* Entries provided
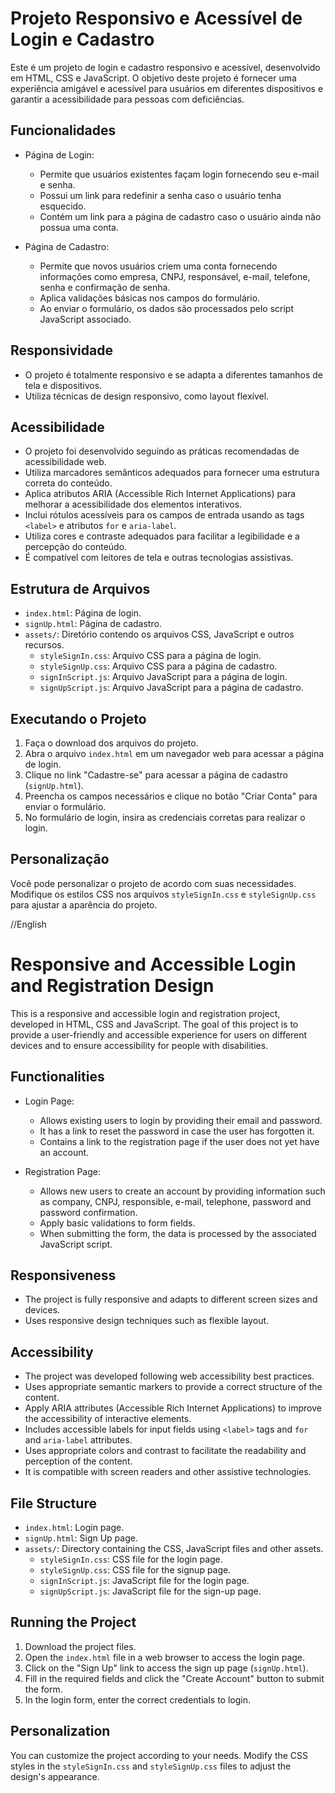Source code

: # Projeto Responsivo e Acessível de Login e Cadastro

Este é um projeto de login e cadastro responsivo e acessível, desenvolvido em HTML, CSS e JavaScript. O objetivo deste projeto é fornecer uma experiência amigável e acessível para usuários em diferentes dispositivos e garantir a acessibilidade para pessoas com deficiências.

## Funcionalidades

- Página de Login:
  - Permite que usuários existentes façam login fornecendo seu e-mail e senha.
  - Possui um link para redefinir a senha caso o usuário tenha esquecido.
  - Contém um link para a página de cadastro caso o usuário ainda não possua uma conta.

- Página de Cadastro:
  - Permite que novos usuários criem uma conta fornecendo informações como empresa, CNPJ, responsável, e-mail, telefone, senha e confirmação de senha.
  - Aplica validações básicas nos campos do formulário.
  - Ao enviar o formulário, os dados são processados pelo script JavaScript associado.

## Responsividade

- O projeto é totalmente responsivo e se adapta a diferentes tamanhos de tela e dispositivos.
- Utiliza técnicas de design responsivo, como layout flexível.

## Acessibilidade

- O projeto foi desenvolvido seguindo as práticas recomendadas de acessibilidade web.
- Utiliza marcadores semânticos adequados para fornecer uma estrutura correta do conteúdo.
- Aplica atributos ARIA (Accessible Rich Internet Applications) para melhorar a acessibilidade dos elementos interativos.
- Inclui rótulos acessíveis para os campos de entrada usando as tags `<label>` e atributos `for` e `aria-label`.
- Utiliza cores e contraste adequados para facilitar a legibilidade e a percepção do conteúdo.
- É compatível com leitores de tela e outras tecnologias assistivas.

## Estrutura de Arquivos

- `index.html`: Página de login.
- `signUp.html`: Página de cadastro.
- `assets/`: Diretório contendo os arquivos CSS, JavaScript e outros recursos.
  - `styleSignIn.css`: Arquivo CSS para a página de login.
  - `styleSignUp.css`: Arquivo CSS para a página de cadastro.
  - `signInScript.js`: Arquivo JavaScript para a página de login.
  - `signUpScript.js`: Arquivo JavaScript para a página de cadastro.

## Executando o Projeto

1. Faça o download dos arquivos do projeto.
2. Abra o arquivo `index.html` em um navegador web para acessar a página de login.
3. Clique no link "Cadastre-se" para acessar a página de cadastro (`signUp.html`).
4. Preencha os campos necessários e clique no botão "Criar Conta" para enviar o formulário.
5. No formulário de login, insira as credenciais corretas para realizar o login.

## Personalização

Você pode personalizar o projeto de acordo com suas necessidades. Modifique os estilos CSS nos arquivos `styleSignIn.css` e `styleSignUp.css` para ajustar a aparência do projeto.

//English
# Responsive and Accessible Login and Registration Design

This is a responsive and accessible login and registration project, developed in HTML, CSS and JavaScript. The goal of this project is to provide a user-friendly and accessible experience for users on different devices and to ensure accessibility for people with disabilities.

## Functionalities

- Login Page:
   - Allows existing users to login by providing their email and password.
   - It has a link to reset the password in case the user has forgotten it.
   - Contains a link to the registration page if the user does not yet have an account.

- Registration Page:
   - Allows new users to create an account by providing information such as company, CNPJ, responsible, e-mail, telephone, password and password confirmation.
   - Apply basic validations to form fields.
   - When submitting the form, the data is processed by the associated JavaScript script.

## Responsiveness

- The project is fully responsive and adapts to different screen sizes and devices.
- Uses responsive design techniques such as flexible layout.

## Accessibility

- The project was developed following web accessibility best practices.
- Uses appropriate semantic markers to provide a correct structure of the content.
- Apply ARIA attributes (Accessible Rich Internet Applications) to improve the accessibility of interactive elements.
- Includes accessible labels for input fields using `<label>` tags and `for` and `aria-label` attributes.
- Uses appropriate colors and contrast to facilitate the readability and perception of the content.
- It is compatible with screen readers and other assistive technologies.

## File Structure

- `index.html`: Login page.
- `signUp.html`: Sign Up page.
- `assets/`: Directory containing the CSS, JavaScript files and other assets.
   - `styleSignIn.css`: CSS file for the login page.
   - `styleSignUp.css`: CSS file for the signup page.
   - `signInScript.js`: JavaScript file for the login page.
   - `signUpScript.js`: JavaScript file for the sign-up page.

## Running the Project

1. Download the project files.
2. Open the `index.html` file in a web browser to access the login page.
3. Click on the "Sign Up" link to access the sign up page (`signUp.html`).
4. Fill in the required fields and click the "Create Account" button to submit the form.
5. In the login form, enter the correct credentials to login.

## Personalization

You can customize the project according to your needs. Modify the CSS styles in the `styleSignIn.css` and `styleSignUp.css` files to adjust the design's appearance.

* Work item
Everything in the entries except the images must be copied exactly.

* Answer to this exercise
Source code

: # Projeto Responsivo e Acessível de Login e Cadastro

Este é um projeto de login e cadastro responsivo e acessível, desenvolvido em HTML, CSS e JavaScript. O objetivo deste projeto é fornecer uma experiência amigável e acessível para usuários em diferentes dispositivos e garantir a acessibilidade para pessoas com deficiências.

## Funcionalidades

- Página de Login:
  - Permite que usuários existentes façam login fornecendo seu e-mail e senha.
  - Possui um link para redefinir a senha caso o usuário tenha esquecido.
  - Contém um link para a página de cadastro caso o usuário ainda não possua uma conta.

- Página de Cadastro:
  - Permite que novos usuários criem uma conta fornecendo informações como empresa, CNPJ, responsável, e-mail, telefone, senha e confirmação de senha.
  - Aplica validações básicas nos campos do formulário.
  - Ao enviar o formulário, os dados são processados pelo script JavaScript associado.

## Responsividade

- O projeto é totalmente responsivo e se adapta a diferentes tamanhos de tela e dispositivos.
- Utiliza técnicas de design responsivo, como layout flexível.

## Acessibilidade

- O projeto foi desenvolvido seguindo as práticas recomendadas de acessibilidade web.
- Utiliza marcadores semânticos adequados para fornecer uma estrutura correta do conteúdo.
- Aplica atributos ARIA (Accessible Rich Internet Applications) para melhorar a acessibilidade dos elementos interativos.
- Inclui rótulos acessíveis para os campos de entrada usando as tags `<label>` e atributos `for` e `aria-label`.
- Utiliza cores e contraste adequados para facilitar a legibilidade e a percepção do conteúdo.
- É compatível com leitores de tela e outras tecnologias assistivas.

## Estrutura de Arquivos

- `index.html`: Página de login.
- `signUp.html`: Página de cadastro.
- `assets/`: Diretório contendo os arquivos CSS, JavaScript e outros recursos.
  - `styleSignIn.css`: Arquivo CSS para a página de login.
  - `styleSignUp.css`: Arquivo CSS para a página de cadastro.
  - `signInScript.js`: Arquivo JavaScript para a página de login.
  - `signUpScript.js`: Arquivo JavaScript para a página de cadastro.

## Executando o Projeto

1. Faça o download dos arquivos do projeto.
2. Abra o arquivo `index.html` em um navegador web para acessar a página de login.
3. Clique no link "Cadastre-se" para acessar a página de cadastro (`signUp.html`).
4. Preencha os campos necessários e clique no botão "Criar Conta" para enviar o formulário.
5. No formulário de login, insira as credenciais corretas para realizar o login.

## Personalização

Você pode personalizar o projeto de acordo com suas necessidades. Modifique os estilos CSS nos arquivos `styleSignIn.css` e `styleSignUp.css` para ajustar a aparência do projeto.

//English
# Responsive and Accessible Login and Registration Design

This is a responsive and accessible login and registration project, developed in HTML, CSS and JavaScript. The goal of this project is to provide a user-friendly and accessible experience for users on different devices and to ensure accessibility for people with disabilities.

## Functionalities

- Login Page:
   - Allows existing users to login by providing their email and password.
   - It has a link to reset the password in case the user has forgotten it.
   - Contains a link to the registration page if the user does not yet have an account.

- Registration Page:
   - Allows new users to create an account by providing information such as company, CNPJ, responsible, e-mail, telephone, password and password confirmation.
   - Apply basic validations to form fields.
   - When submitting the form, the data is processed by the associated JavaScript script.

## Responsiveness

- The project is fully responsive and adapts to different screen sizes and devices.
- Uses responsive design techniques such as flexible layout.

## Accessibility

- The project was developed following web accessibility best practices.
- Uses appropriate semantic markers to provide a correct structure of the content.
- Apply ARIA attributes (Accessible Rich Internet Applications) to improve the accessibility of interactive elements.
- Includes accessible labels for input fields using `<label>` tags and `for` and `aria-label` attributes.
- Uses appropriate colors and contrast to facilitate the readability and perception of the content.
- It is compatible with screen readers and other assistive technologies.

## File Structure

- `index.html`: Login page.
- `signUp.html`: Sign Up page.
- `assets/`: Directory containing the CSS, JavaScript files and other assets.
   - `styleSignIn.css`: CSS file for the login page.
   - `styleSignUp.css`: CSS file for the signup page.
   - `signInScript.js`: JavaScript file for the login page.
   - `signUpScript.js`: JavaScript file for the sign-up page.

## Running the Project

1. Download the project files.
2. Open the `index.html` file in a web browser to access the login page.
3. Click on the "Sign Up" link to access the sign up page (`signUp.html`).
4. Fill in the required fields and click the "Create Account" button to submit the form.
5. In the login form, enter the correct credentials to login.

## Personalization

You can customize the project according to your needs. Modify the CSS styles in the `styleSignIn.css` and `styleSignUp.css` files to adjust the design's appearance.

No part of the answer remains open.